DIRECTIONS:
Taking the line with "- Different scripts" as the first and the line with "- **directory-management.sh**: Centralizes" as the last, set down exactly every line in that range from the entries below, and no more.

(DATASET RECORDS)

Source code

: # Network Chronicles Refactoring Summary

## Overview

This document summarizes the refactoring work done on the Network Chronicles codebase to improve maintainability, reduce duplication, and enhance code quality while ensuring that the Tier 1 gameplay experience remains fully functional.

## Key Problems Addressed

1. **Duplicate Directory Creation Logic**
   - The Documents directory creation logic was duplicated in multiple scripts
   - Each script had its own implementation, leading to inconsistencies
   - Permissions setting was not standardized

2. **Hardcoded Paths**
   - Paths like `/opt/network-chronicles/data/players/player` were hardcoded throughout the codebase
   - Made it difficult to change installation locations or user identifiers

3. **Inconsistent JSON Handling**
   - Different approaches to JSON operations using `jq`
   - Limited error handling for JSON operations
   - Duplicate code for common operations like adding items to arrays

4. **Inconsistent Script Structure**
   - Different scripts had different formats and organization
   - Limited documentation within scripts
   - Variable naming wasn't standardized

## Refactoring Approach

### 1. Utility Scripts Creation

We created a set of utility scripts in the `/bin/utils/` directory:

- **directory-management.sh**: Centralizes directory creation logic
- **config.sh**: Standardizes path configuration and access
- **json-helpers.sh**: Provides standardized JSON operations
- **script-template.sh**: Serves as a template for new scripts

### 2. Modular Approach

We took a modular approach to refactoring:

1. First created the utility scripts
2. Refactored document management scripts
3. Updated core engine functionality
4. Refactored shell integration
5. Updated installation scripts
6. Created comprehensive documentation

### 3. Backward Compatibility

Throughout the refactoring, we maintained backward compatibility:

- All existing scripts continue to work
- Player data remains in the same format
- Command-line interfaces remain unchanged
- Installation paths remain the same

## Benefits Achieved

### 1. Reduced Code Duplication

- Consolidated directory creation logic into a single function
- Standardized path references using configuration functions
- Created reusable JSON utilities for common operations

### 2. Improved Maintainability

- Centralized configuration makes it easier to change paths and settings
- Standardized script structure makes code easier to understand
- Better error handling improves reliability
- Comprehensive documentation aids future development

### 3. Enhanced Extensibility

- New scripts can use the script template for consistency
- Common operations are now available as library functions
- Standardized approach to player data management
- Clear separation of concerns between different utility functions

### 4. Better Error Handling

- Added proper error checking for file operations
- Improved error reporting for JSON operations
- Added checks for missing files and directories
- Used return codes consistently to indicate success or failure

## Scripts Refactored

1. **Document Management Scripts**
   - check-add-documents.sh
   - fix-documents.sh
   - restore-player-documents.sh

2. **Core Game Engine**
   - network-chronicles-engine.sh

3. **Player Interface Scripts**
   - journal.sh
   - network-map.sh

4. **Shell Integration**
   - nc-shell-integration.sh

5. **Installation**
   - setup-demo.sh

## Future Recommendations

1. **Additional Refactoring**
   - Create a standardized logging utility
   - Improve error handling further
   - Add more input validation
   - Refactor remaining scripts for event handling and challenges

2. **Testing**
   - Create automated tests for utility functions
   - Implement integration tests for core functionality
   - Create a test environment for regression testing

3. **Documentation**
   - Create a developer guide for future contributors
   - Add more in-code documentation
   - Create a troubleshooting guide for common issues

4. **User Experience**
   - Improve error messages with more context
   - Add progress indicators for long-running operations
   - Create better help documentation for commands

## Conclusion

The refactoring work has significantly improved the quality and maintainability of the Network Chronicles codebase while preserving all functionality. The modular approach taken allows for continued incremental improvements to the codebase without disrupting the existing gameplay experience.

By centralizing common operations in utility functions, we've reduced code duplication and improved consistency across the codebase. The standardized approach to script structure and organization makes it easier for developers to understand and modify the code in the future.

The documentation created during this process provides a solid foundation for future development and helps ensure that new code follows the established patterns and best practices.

(End DATASET RECORDS)

SOLVED PROBLEM:
   - Different scripts had different formats and organization
   - Limited documentation within scripts
   - Variable naming wasn't standardized

## Refactoring Approach

### 1. Utility Scripts Creation

We created a set of utility scripts in the `/bin/utils/` directory:

- **directory-management.sh**: Centralizes directory creation logic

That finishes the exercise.